▼
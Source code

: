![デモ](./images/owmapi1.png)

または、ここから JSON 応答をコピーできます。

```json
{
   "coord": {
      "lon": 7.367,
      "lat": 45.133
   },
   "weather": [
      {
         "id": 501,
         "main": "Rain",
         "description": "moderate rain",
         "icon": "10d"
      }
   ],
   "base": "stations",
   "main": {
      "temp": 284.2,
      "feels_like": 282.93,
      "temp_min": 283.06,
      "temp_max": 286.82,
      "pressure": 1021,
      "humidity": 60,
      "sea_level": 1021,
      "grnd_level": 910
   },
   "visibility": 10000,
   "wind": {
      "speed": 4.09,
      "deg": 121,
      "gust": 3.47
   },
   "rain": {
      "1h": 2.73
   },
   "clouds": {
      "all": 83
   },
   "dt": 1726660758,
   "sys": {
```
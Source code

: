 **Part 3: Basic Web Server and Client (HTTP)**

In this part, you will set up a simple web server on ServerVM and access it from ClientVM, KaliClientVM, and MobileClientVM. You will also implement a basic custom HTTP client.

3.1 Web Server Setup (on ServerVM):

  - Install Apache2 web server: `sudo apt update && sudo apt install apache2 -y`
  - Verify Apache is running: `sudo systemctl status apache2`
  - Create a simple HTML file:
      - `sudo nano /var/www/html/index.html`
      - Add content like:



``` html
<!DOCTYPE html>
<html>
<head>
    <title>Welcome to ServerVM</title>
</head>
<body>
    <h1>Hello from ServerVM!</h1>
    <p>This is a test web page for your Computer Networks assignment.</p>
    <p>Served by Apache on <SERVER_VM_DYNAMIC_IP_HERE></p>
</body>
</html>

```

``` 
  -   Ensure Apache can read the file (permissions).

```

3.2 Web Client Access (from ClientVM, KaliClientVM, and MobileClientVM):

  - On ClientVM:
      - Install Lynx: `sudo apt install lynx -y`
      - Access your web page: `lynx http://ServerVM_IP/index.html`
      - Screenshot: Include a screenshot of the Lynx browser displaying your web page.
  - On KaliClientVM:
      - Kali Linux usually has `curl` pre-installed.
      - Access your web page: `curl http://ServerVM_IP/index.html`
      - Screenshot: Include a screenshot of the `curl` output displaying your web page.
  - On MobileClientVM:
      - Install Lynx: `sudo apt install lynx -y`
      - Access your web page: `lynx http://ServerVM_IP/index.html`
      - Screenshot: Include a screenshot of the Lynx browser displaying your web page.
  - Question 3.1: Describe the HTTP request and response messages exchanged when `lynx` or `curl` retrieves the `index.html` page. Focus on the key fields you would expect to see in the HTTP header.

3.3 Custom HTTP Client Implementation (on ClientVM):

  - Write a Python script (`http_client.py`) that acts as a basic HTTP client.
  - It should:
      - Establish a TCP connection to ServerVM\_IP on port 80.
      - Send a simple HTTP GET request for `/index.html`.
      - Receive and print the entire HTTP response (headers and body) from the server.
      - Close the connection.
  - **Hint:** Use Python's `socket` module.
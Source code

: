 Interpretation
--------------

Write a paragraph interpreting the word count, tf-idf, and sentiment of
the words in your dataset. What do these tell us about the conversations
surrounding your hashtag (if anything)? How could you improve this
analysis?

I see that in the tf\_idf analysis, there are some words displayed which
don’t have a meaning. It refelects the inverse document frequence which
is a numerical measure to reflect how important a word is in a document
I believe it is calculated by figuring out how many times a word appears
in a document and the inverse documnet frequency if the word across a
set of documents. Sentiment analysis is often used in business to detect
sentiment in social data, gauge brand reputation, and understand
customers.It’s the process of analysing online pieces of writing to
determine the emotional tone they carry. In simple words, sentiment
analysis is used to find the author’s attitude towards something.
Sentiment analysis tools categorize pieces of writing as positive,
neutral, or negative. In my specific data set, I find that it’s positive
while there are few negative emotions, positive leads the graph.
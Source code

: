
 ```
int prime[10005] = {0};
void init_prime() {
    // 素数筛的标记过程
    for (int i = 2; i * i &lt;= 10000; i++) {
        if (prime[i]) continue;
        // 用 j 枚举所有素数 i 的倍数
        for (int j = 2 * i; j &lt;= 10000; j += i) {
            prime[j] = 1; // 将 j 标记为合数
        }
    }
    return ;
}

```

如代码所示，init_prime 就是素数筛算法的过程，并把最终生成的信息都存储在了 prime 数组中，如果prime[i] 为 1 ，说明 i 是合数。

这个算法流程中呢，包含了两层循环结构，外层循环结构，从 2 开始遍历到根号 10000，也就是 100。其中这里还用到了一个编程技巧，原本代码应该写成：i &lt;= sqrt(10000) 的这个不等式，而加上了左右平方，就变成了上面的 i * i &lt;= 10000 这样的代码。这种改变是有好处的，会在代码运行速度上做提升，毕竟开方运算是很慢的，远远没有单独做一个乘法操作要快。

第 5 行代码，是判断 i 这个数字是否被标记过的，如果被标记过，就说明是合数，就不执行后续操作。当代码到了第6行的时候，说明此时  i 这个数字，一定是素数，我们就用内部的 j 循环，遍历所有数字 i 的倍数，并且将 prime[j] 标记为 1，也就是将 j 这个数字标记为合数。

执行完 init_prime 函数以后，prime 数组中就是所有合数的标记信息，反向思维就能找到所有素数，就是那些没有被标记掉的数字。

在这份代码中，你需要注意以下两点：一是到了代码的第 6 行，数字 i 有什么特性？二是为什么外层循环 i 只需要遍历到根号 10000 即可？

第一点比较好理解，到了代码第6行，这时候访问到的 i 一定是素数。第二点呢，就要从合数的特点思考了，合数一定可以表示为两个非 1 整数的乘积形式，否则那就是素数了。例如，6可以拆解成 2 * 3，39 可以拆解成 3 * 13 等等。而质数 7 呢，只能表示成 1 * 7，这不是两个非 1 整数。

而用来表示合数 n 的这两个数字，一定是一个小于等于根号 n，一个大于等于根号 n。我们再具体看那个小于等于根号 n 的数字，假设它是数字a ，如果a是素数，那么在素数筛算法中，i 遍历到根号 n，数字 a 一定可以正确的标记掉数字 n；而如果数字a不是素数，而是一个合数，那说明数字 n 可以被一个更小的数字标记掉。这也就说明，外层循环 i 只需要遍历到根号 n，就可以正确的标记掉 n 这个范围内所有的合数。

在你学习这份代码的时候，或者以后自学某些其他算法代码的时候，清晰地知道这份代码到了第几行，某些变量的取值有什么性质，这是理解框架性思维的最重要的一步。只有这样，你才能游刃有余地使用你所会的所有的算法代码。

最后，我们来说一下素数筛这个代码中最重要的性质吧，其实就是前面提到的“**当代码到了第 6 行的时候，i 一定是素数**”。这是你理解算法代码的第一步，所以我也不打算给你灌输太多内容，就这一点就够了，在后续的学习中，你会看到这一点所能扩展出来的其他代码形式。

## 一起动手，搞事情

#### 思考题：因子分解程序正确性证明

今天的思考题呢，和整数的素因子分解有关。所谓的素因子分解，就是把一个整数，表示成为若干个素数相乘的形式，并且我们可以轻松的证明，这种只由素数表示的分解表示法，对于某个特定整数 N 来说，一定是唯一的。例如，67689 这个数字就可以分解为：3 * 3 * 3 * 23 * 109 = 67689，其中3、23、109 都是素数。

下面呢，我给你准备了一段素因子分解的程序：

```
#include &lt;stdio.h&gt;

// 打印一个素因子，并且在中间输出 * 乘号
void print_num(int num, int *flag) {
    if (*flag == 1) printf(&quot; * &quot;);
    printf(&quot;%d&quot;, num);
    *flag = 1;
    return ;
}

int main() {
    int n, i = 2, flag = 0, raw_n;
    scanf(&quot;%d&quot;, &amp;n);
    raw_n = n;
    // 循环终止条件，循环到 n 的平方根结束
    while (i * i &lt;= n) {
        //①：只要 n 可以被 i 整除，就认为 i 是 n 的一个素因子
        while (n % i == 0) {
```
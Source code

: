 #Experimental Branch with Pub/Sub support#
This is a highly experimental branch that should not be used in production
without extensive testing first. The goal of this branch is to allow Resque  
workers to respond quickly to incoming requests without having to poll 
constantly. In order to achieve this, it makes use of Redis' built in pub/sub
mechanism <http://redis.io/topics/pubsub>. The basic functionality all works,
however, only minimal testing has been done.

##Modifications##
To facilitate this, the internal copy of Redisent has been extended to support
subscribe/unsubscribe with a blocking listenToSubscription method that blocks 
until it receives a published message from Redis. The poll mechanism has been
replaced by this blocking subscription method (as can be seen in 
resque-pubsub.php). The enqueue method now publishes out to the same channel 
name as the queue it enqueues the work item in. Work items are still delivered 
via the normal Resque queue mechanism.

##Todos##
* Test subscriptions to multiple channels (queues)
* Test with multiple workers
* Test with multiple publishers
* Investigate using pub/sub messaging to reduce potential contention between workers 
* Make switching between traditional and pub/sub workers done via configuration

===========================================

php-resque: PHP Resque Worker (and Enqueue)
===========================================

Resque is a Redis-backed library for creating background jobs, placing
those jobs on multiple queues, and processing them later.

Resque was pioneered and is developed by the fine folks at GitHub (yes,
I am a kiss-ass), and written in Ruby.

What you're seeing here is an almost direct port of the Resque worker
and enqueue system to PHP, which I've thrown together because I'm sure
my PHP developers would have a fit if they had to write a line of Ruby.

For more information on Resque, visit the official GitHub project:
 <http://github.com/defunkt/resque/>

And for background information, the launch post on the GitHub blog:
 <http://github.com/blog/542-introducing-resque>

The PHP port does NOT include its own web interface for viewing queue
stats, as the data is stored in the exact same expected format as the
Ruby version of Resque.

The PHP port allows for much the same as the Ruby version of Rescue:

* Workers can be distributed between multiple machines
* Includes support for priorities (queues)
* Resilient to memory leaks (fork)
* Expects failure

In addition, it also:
▲
Task prompt: Copy out every line of the listing where the word "blog" occurs.

Result below:
And for background information, the launch post on the GitHub blog:
 <http://github.com/blog/542-introducing-resque>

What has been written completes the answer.